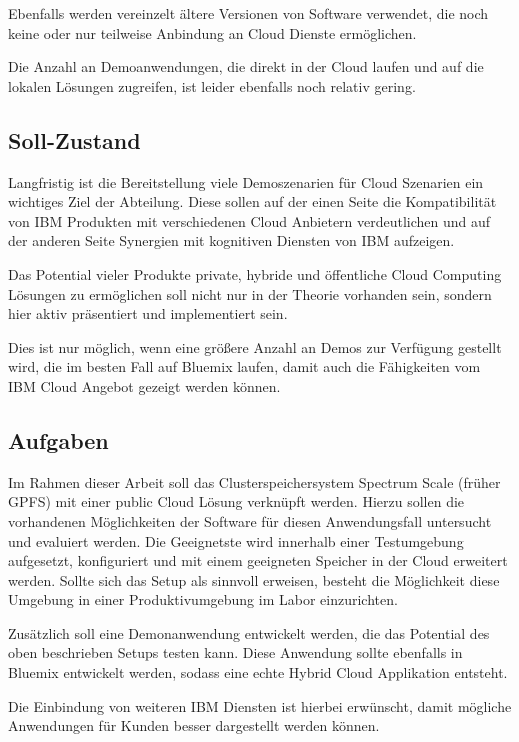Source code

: Ebenfalls werden vereinzelt ältere Versionen von Software verwendet, die noch keine oder nur teilweise Anbindung an Cloud Dienste ermöglichen. 

Die Anzahl an Demoanwendungen, die direkt in der Cloud laufen und auf die lokalen Lösungen zugreifen, ist leider ebenfalls noch relativ gering. 

\subsection{Soll-Zustand}

Langfristig ist die Bereitstellung viele Demoszenarien für Cloud Szenarien ein wichtiges Ziel der Abteilung. Diese sollen auf der einen Seite die Kompatibilität von IBM Produkten mit verschiedenen Cloud Anbietern verdeutlichen und auf der anderen Seite Synergien mit kognitiven Diensten von IBM aufzeigen.

Das Potential vieler Produkte private, hybride und öffentliche Cloud Computing Lösungen zu ermöglichen soll nicht nur in der Theorie vorhanden sein, sondern hier aktiv präsentiert und implementiert sein.

Dies ist nur möglich, wenn eine größere Anzahl an Demos zur Verfügung gestellt wird, die im besten Fall auf \gls{Bluemix} laufen, damit auch die Fähigkeiten vom IBM Cloud Angebot gezeigt werden können. 

\subsection{Aufgaben}

Im Rahmen dieser Arbeit soll das Clusterspeichersystem Spectrum Scale (früher GPFS) mit einer public Cloud Lösung verknüpft werden. Hierzu sollen die vorhandenen Möglichkeiten der Software für diesen Anwendungsfall untersucht und evaluiert werden.
Die Geeignetste wird innerhalb einer Testumgebung aufgesetzt, konfiguriert und mit einem geeigneten Speicher in der Cloud erweitert werden. 
Sollte sich das Setup als sinnvoll erweisen, besteht die Möglichkeit diese Umgebung in einer Produktivumgebung im Labor einzurichten.

Zusätzlich soll eine Demonanwendung entwickelt werden, die das Potential des oben beschrieben Setups testen kann. Diese Anwendung sollte ebenfalls in \gls{Bluemix} entwickelt werden, sodass eine echte Hybrid Cloud Applikation entsteht. 


Die Einbindung von weiteren IBM Diensten ist hierbei erwünscht, damit mögliche Anwendungen für Kunden besser dargestellt werden können.

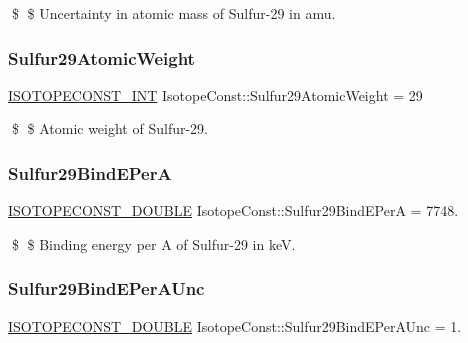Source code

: \$ \$ Uncertainty in atomic mass of Sulfur-\/29 in amu. \mbox{\label{group___isotope_const-_sulfur-_s29_ga6b56df385390b0bcc94ae4f94f64022f}} 
\subsubsection{\texorpdfstring{Sulfur29\+Atomic\+Weight}{Sulfur29AtomicWeight}}
{\footnotesize\ttfamily \mbox{\hyperlink{group___isotope_const-_macros_ga5f18360b3e99483a35c32d789e62621c}{I\+S\+O\+T\+O\+P\+E\+C\+O\+N\+S\+T\+\_\+\+I\+NT}} Isotope\+Const\+::\+Sulfur29\+Atomic\+Weight = 29}

\$ \$ Atomic weight of Sulfur-\/29. \mbox{\label{group___isotope_const-_sulfur-_s29_gaeea8afc8769252a604188e1648e469c7}} 
\subsubsection{\texorpdfstring{Sulfur29\+Bind\+E\+PerA}{Sulfur29BindEPerA}}
{\footnotesize\ttfamily \mbox{\hyperlink{group___isotope_const-_macros_ga8f45a7272ce02c0b4c65c44636ed719a}{I\+S\+O\+T\+O\+P\+E\+C\+O\+N\+S\+T\+\_\+\+D\+O\+U\+B\+LE}} Isotope\+Const\+::\+Sulfur29\+Bind\+E\+PerA = 7748.}

\$ \$ Binding energy per A of Sulfur-\/29 in keV. \mbox{\label{group___isotope_const-_sulfur-_s29_gaeecbf1f4280450140afec769d498f53f}} 
\subsubsection{\texorpdfstring{Sulfur29\+Bind\+E\+Per\+A\+Unc}{Sulfur29BindEPerAUnc}}
{\footnotesize\ttfamily \mbox{\hyperlink{group___isotope_const-_macros_ga8f45a7272ce02c0b4c65c44636ed719a}{I\+S\+O\+T\+O\+P\+E\+C\+O\+N\+S\+T\+\_\+\+D\+O\+U\+B\+LE}} Isotope\+Const\+::\+Sulfur29\+Bind\+E\+Per\+A\+Unc = 1.}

* _Problem details_:
Copy out all the entries precisely. No images.

* _Response to the exercise_:
Source code

: Ebenfalls werden vereinzelt ältere Versionen von Software verwendet, die noch keine oder nur teilweise Anbindung an Cloud Dienste ermöglichen. 

Die Anzahl an Demoanwendungen, die direkt in der Cloud laufen und auf die lokalen Lösungen zugreifen, ist leider ebenfalls noch relativ gering. 

\subsection{Soll-Zustand}

Langfristig ist die Bereitstellung viele Demoszenarien für Cloud Szenarien ein wichtiges Ziel der Abteilung. Diese sollen auf der einen Seite die Kompatibilität von IBM Produkten mit verschiedenen Cloud Anbietern verdeutlichen und auf der anderen Seite Synergien mit kognitiven Diensten von IBM aufzeigen.

Das Potential vieler Produkte private, hybride und öffentliche Cloud Computing Lösungen zu ermöglichen soll nicht nur in der Theorie vorhanden sein, sondern hier aktiv präsentiert und implementiert sein.

Dies ist nur möglich, wenn eine größere Anzahl an Demos zur Verfügung gestellt wird, die im besten Fall auf \gls{Bluemix} laufen, damit auch die Fähigkeiten vom IBM Cloud Angebot gezeigt werden können. 

\subsection{Aufgaben}

Im Rahmen dieser Arbeit soll das Clusterspeichersystem Spectrum Scale (früher GPFS) mit einer public Cloud Lösung verknüpft werden. Hierzu sollen die vorhandenen Möglichkeiten der Software für diesen Anwendungsfall untersucht und evaluiert werden.
Die Geeignetste wird innerhalb einer Testumgebung aufgesetzt, konfiguriert und mit einem geeigneten Speicher in der Cloud erweitert werden. 
Sollte sich das Setup als sinnvoll erweisen, besteht die Möglichkeit diese Umgebung in einer Produktivumgebung im Labor einzurichten.

Zusätzlich soll eine Demonanwendung entwickelt werden, die das Potential des oben beschrieben Setups testen kann. Diese Anwendung sollte ebenfalls in \gls{Bluemix} entwickelt werden, sodass eine echte Hybrid Cloud Applikation entsteht. 


Die Einbindung von weiteren IBM Diensten ist hierbei erwünscht, damit mögliche Anwendungen für Kunden besser dargestellt werden können.

Source code

: \$ \$ Uncertainty in atomic mass of Sulfur-\/29 in amu. \mbox{\label{group___isotope_const-_sulfur-_s29_ga6b56df385390b0bcc94ae4f94f64022f}} 
\subsubsection{\texorpdfstring{Sulfur29\+Atomic\+Weight}{Sulfur29AtomicWeight}}
{\footnotesize\ttfamily \mbox{\hyperlink{group___isotope_const-_macros_ga5f18360b3e99483a35c32d789e62621c}{I\+S\+O\+T\+O\+P\+E\+C\+O\+N\+S\+T\+\_\+\+I\+NT}} Isotope\+Const\+::\+Sulfur29\+Atomic\+Weight = 29}

\$ \$ Atomic weight of Sulfur-\/29. \mbox{\label{group___isotope_const-_sulfur-_s29_gaeea8afc8769252a604188e1648e469c7}} 
\subsubsection{\texorpdfstring{Sulfur29\+Bind\+E\+PerA}{Sulfur29BindEPerA}}
{\footnotesize\ttfamily \mbox{\hyperlink{group___isotope_const-_macros_ga8f45a7272ce02c0b4c65c44636ed719a}{I\+S\+O\+T\+O\+P\+E\+C\+O\+N\+S\+T\+\_\+\+D\+O\+U\+B\+LE}} Isotope\+Const\+::\+Sulfur29\+Bind\+E\+PerA = 7748.}

\$ \$ Binding energy per A of Sulfur-\/29 in keV. \mbox{\label{group___isotope_const-_sulfur-_s29_gaeecbf1f4280450140afec769d498f53f}} 
\subsubsection{\texorpdfstring{Sulfur29\+Bind\+E\+Per\+A\+Unc}{Sulfur29BindEPerAUnc}}
{\footnotesize\ttfamily \mbox{\hyperlink{group___isotope_const-_macros_ga8f45a7272ce02c0b4c65c44636ed719a}{I\+S\+O\+T\+O\+P\+E\+C\+O\+N\+S\+T\+\_\+\+D\+O\+U\+B\+LE}} Isotope\+Const\+::\+Sulfur29\+Bind\+E\+Per\+A\+Unc = 1.}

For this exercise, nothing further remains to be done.